AIM OF THE EXERCISE
Copy all lines in the material holding the string "tests".

[DATA]

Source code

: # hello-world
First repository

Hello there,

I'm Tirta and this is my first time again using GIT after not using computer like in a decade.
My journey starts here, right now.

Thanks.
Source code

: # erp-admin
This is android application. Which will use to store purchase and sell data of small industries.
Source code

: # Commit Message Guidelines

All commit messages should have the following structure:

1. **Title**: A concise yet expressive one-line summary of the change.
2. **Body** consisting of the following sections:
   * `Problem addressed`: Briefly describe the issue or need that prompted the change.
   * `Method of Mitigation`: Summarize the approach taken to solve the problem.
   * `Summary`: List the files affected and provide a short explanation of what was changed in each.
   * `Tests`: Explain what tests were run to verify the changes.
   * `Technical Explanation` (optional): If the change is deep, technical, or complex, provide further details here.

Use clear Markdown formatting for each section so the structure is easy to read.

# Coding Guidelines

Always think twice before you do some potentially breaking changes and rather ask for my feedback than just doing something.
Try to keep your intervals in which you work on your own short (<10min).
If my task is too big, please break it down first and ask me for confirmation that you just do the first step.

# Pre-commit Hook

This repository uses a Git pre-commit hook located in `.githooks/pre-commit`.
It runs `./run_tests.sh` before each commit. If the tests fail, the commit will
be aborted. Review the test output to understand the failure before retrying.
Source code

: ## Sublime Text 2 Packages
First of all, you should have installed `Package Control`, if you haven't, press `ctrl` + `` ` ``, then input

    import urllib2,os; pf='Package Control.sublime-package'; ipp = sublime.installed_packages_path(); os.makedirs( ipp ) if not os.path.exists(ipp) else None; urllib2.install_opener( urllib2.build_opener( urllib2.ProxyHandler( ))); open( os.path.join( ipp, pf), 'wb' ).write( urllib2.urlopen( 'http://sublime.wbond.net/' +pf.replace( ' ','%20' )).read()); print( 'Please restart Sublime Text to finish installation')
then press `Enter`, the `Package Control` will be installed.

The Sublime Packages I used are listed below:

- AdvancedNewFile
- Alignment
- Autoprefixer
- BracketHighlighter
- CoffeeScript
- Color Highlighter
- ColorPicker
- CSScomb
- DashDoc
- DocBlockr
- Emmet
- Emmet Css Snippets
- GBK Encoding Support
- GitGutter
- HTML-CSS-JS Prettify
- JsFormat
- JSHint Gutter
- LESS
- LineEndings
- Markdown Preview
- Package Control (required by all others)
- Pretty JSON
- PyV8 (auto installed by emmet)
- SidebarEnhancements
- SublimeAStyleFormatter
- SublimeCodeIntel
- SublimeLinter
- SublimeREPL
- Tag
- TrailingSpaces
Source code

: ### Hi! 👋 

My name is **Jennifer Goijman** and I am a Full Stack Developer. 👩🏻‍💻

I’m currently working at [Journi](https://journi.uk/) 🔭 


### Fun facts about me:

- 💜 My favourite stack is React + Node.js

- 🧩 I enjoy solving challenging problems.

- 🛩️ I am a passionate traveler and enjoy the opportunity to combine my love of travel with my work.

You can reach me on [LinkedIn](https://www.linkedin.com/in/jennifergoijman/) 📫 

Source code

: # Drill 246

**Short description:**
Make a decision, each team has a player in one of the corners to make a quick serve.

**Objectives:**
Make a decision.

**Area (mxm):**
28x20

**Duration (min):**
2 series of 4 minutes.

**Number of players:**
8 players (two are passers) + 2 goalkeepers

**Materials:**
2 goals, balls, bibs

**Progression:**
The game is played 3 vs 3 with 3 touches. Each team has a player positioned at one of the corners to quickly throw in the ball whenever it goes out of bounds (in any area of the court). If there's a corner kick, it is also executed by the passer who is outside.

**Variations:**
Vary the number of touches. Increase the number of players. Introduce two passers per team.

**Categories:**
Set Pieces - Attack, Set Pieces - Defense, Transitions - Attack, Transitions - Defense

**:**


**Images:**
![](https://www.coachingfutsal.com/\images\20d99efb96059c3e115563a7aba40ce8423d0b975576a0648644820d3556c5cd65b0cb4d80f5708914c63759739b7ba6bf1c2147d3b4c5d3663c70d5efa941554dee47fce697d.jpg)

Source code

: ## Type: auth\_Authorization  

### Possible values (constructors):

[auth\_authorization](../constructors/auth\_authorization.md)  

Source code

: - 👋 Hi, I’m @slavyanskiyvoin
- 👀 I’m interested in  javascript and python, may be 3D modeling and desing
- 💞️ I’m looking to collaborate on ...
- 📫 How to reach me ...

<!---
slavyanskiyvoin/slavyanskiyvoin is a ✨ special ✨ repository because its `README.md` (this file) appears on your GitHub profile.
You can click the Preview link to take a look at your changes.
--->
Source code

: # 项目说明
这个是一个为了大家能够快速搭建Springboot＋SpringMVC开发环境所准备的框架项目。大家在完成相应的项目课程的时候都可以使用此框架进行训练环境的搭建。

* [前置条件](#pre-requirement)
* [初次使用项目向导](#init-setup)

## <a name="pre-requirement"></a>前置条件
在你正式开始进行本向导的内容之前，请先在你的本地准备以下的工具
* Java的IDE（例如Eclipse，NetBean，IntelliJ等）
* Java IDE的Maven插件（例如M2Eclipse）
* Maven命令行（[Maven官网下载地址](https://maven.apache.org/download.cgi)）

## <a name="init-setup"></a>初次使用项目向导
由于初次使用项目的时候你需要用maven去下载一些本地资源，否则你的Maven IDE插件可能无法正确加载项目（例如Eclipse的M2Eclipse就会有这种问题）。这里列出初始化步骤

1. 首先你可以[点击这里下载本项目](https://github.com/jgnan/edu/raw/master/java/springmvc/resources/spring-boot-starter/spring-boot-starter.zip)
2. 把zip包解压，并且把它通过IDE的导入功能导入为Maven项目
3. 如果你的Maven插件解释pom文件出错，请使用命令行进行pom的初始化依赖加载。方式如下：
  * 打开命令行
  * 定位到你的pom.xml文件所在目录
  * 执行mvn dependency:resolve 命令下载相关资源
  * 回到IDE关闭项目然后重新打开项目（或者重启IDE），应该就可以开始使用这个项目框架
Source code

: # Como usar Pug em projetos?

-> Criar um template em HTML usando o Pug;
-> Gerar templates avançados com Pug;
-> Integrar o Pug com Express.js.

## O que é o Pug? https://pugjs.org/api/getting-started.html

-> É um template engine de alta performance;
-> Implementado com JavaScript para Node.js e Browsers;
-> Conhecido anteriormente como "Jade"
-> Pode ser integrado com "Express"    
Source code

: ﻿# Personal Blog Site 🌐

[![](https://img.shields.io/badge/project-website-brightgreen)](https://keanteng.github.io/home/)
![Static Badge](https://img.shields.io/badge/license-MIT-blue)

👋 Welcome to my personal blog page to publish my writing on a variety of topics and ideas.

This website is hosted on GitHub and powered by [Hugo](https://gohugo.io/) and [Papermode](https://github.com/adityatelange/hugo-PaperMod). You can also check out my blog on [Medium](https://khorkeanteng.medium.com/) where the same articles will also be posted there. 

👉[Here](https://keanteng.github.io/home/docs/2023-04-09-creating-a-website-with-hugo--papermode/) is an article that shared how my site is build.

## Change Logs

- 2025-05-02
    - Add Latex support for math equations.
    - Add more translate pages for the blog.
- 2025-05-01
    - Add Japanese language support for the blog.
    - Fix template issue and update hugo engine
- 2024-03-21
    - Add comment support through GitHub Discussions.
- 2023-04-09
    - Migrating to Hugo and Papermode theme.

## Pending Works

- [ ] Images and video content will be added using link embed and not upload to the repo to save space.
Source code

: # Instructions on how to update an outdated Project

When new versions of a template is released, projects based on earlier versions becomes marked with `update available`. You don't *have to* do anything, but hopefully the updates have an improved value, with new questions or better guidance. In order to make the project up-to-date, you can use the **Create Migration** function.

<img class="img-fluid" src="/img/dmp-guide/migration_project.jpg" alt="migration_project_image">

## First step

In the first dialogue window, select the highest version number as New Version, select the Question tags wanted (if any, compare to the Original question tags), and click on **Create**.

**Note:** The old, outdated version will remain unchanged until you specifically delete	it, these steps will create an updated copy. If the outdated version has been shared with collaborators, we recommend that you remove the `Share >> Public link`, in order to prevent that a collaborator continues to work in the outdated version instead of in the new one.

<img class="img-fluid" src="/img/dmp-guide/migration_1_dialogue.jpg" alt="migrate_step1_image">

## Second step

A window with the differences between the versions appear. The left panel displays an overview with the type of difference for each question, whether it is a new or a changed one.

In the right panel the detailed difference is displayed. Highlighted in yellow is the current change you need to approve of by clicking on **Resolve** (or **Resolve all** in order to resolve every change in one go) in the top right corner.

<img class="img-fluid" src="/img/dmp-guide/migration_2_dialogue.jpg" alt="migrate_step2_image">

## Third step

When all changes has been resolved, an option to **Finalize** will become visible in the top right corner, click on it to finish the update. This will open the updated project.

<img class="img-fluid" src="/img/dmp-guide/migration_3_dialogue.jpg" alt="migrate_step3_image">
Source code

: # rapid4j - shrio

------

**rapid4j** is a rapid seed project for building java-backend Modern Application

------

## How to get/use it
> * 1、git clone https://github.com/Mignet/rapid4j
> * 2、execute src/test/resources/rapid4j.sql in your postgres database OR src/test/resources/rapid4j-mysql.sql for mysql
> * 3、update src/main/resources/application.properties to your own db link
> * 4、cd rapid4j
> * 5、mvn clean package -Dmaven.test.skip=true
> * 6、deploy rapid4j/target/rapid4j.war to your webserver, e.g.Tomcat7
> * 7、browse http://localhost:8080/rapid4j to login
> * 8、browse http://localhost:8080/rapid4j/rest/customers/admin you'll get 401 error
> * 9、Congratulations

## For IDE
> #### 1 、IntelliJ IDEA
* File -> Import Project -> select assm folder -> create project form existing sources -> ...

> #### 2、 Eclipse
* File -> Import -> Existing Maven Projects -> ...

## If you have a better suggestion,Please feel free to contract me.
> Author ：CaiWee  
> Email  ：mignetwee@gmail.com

[/DATA]

ANSWER BELOW
   * `Tests`: Explain what tests were run to verify the changes.
It runs `./run_tests.sh` before each commit. If the tests fail, the commit will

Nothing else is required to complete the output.